Historic Marker 20 is located at 616 Louisa Street. You may be wondering what a "pocket" park is. It simply means a small green space that has been reserved for public enjoyment.
This park has a special history as it was part of a unique community of employee housing built by Eduardo Gato in the 1880's. Gato Village, also known as Gatoville or Barrio Gato, consisted of 40 cigar makers' cottages that were built around the Gato Cigar Factory on Simonton Street (Historic Marker 17). Key West was at the highpoint of its cigar manufacturing and there was a shortage of both skilled cigar makers and housing. Eduardo built the community to attract the best cigar artisans to his factory. Unlike many of the company housing springing up throughout the country during the industrial age, Gatoville encouraged entrepreneurial endeavors. The community had its own bakery, laundry, billiards hall, grocery and ice cream shop.
The structure at the back of the park is a representation of the facade of the cigar maker's cottage built on this lot in 1897. The occupants were Fernando and Serafina Gato. Fernando was a cigar maker at the factory. Fernando and Serafina raised their daughter, Mary Gato, in the cottage and, before they moved out, saw Mary wed Joe Madiedo. Joe had moved to Key West as a young man. Many of his family were cigar makers in Tampa.

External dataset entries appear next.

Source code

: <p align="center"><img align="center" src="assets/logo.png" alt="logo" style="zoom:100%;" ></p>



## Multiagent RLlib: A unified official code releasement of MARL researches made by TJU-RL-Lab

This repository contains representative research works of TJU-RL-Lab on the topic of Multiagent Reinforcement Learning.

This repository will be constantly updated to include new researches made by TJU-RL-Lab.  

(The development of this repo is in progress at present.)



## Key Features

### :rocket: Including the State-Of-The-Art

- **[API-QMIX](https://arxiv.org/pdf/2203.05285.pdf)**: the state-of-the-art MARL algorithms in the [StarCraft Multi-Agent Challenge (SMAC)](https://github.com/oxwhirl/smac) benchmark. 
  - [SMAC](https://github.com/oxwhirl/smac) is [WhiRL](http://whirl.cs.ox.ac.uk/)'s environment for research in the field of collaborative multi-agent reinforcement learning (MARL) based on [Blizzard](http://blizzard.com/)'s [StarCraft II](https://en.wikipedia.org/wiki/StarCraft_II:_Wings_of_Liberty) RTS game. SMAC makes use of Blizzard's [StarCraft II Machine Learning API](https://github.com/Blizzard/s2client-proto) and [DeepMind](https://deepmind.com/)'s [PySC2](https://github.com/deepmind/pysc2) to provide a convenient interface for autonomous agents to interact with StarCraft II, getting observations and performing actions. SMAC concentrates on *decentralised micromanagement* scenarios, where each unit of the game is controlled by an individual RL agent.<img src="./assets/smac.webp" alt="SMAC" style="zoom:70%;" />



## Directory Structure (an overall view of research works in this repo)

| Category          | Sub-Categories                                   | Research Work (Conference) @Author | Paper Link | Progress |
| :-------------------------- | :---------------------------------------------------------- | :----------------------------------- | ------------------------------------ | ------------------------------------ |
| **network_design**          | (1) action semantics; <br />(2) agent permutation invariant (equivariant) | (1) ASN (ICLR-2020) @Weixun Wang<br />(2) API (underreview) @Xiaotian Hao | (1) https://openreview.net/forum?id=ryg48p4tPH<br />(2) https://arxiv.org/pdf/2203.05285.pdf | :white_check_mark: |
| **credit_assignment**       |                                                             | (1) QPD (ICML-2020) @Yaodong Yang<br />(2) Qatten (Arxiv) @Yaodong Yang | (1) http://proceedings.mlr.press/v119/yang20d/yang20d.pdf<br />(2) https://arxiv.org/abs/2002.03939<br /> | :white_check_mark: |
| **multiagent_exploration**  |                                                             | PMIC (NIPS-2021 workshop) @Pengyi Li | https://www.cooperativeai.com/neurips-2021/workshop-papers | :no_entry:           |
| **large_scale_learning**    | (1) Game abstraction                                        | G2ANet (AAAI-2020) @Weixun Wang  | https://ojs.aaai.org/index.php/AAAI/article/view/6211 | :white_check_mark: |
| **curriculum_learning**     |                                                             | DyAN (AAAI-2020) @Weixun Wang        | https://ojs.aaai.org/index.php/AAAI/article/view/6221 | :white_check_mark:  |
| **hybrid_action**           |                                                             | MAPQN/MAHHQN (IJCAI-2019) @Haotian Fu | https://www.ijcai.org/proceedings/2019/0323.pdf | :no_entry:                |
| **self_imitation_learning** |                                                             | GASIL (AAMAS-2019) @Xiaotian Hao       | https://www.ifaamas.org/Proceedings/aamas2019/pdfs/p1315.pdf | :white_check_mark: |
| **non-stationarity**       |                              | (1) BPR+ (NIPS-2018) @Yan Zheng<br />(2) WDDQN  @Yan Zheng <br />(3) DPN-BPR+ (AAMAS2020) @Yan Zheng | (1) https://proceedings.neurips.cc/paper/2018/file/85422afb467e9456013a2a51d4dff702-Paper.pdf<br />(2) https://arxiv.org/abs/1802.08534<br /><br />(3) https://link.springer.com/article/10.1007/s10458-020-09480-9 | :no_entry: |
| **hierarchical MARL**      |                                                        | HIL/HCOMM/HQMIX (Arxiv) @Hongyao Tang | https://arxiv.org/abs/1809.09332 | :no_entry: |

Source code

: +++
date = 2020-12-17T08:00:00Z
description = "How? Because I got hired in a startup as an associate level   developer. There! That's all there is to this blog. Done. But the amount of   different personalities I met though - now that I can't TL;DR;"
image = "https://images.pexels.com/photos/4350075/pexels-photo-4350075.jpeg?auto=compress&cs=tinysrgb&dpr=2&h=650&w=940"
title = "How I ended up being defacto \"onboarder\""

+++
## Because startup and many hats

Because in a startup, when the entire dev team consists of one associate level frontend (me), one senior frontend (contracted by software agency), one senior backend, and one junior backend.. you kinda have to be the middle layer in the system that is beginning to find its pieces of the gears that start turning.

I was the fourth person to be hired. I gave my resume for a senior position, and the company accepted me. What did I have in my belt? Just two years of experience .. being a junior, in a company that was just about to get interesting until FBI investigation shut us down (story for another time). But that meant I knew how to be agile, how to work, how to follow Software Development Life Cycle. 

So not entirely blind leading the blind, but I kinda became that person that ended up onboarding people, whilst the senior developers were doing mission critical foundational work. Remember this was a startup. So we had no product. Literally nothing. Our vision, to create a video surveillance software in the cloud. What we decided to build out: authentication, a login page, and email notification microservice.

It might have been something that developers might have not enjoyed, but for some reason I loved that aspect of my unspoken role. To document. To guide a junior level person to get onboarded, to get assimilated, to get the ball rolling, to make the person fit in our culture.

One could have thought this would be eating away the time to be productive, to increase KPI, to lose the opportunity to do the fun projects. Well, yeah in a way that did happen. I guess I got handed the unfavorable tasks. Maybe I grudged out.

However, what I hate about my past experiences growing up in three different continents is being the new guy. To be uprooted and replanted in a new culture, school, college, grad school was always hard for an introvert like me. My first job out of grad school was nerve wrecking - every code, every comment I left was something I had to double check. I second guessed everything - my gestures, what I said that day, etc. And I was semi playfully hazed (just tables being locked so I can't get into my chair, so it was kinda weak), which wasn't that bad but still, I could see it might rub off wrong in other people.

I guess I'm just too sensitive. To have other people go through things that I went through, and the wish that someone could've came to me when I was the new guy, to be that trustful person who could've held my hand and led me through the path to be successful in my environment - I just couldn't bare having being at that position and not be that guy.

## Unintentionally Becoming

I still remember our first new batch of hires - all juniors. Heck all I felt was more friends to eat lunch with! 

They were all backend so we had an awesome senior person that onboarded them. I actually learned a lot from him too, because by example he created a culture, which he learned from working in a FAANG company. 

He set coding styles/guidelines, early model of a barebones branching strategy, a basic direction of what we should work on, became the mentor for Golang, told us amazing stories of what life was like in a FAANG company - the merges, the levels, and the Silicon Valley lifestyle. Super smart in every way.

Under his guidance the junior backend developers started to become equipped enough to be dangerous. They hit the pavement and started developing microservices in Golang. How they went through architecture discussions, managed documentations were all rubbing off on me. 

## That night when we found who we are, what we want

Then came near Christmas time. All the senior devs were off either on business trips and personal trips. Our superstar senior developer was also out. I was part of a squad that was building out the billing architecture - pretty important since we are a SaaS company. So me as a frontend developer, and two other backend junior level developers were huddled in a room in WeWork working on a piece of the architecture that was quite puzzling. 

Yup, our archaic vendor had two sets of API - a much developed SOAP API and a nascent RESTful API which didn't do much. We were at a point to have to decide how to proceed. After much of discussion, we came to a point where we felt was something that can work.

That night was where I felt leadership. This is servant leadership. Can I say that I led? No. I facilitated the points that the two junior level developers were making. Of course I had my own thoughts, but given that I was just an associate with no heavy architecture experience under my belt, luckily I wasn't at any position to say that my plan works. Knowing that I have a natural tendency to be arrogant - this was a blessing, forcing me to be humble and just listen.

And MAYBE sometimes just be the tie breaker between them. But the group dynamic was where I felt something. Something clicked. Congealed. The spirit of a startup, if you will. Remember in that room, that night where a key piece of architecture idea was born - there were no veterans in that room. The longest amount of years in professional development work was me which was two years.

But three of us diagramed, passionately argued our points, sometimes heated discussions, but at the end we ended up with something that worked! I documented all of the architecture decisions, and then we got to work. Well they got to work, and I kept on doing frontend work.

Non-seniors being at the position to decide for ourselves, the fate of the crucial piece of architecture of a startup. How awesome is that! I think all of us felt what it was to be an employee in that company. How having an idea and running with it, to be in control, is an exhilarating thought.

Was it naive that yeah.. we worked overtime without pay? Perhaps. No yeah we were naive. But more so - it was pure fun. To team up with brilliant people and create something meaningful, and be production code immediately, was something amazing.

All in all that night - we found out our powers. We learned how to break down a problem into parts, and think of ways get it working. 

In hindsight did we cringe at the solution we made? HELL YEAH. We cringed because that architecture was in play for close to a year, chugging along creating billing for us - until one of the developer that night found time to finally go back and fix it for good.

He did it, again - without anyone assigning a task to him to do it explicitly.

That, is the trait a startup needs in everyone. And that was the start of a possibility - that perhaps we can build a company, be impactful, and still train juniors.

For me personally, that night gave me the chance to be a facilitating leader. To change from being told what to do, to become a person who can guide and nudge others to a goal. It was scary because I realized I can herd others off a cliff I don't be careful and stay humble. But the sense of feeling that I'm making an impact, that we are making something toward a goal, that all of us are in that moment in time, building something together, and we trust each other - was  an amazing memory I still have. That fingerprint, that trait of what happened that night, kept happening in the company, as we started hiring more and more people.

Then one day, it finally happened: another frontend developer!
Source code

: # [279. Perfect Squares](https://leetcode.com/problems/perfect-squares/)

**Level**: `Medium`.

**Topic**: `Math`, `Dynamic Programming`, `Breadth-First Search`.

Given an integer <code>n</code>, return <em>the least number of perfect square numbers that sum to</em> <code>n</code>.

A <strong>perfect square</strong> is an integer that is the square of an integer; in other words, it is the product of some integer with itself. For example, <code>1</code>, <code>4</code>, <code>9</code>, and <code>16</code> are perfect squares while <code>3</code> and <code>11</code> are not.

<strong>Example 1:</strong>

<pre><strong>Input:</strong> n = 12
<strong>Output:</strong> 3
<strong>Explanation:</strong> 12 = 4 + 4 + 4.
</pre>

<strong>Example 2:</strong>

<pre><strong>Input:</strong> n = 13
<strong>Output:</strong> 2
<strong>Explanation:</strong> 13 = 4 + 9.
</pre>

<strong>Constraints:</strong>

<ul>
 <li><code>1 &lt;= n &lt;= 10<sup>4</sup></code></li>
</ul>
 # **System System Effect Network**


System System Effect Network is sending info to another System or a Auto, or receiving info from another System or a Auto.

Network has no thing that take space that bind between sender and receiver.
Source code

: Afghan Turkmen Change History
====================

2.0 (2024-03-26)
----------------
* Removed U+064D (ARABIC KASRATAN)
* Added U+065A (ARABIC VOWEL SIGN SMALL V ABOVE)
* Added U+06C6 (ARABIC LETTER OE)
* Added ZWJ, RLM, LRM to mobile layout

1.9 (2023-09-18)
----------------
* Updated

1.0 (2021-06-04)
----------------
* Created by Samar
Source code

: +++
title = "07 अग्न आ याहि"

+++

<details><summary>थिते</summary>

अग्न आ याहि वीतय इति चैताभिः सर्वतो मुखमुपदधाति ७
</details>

Based on Joe Madiedo's memories of the years he spent at the cottage, Fernando's granddaughter, Patricia Gato Madiedo, and her husband, Bruce Neff were able to build the cottage facade and donate it to the City of Key West.
The park is also home of the World's largest cigar sculpture donated by the Fuente family, Bruce Neff, and Patricia Madiedo.
Arturo Fuente escaped the aftermath of the Cuban revolution in 1902. He spent the next 6 years living near Gato Village learning the art of rolling cigars. He moved to Tampa and started his own small cigar factory. Today his family owns and operates the largest cigar factory in the world based in the Dominican Republic.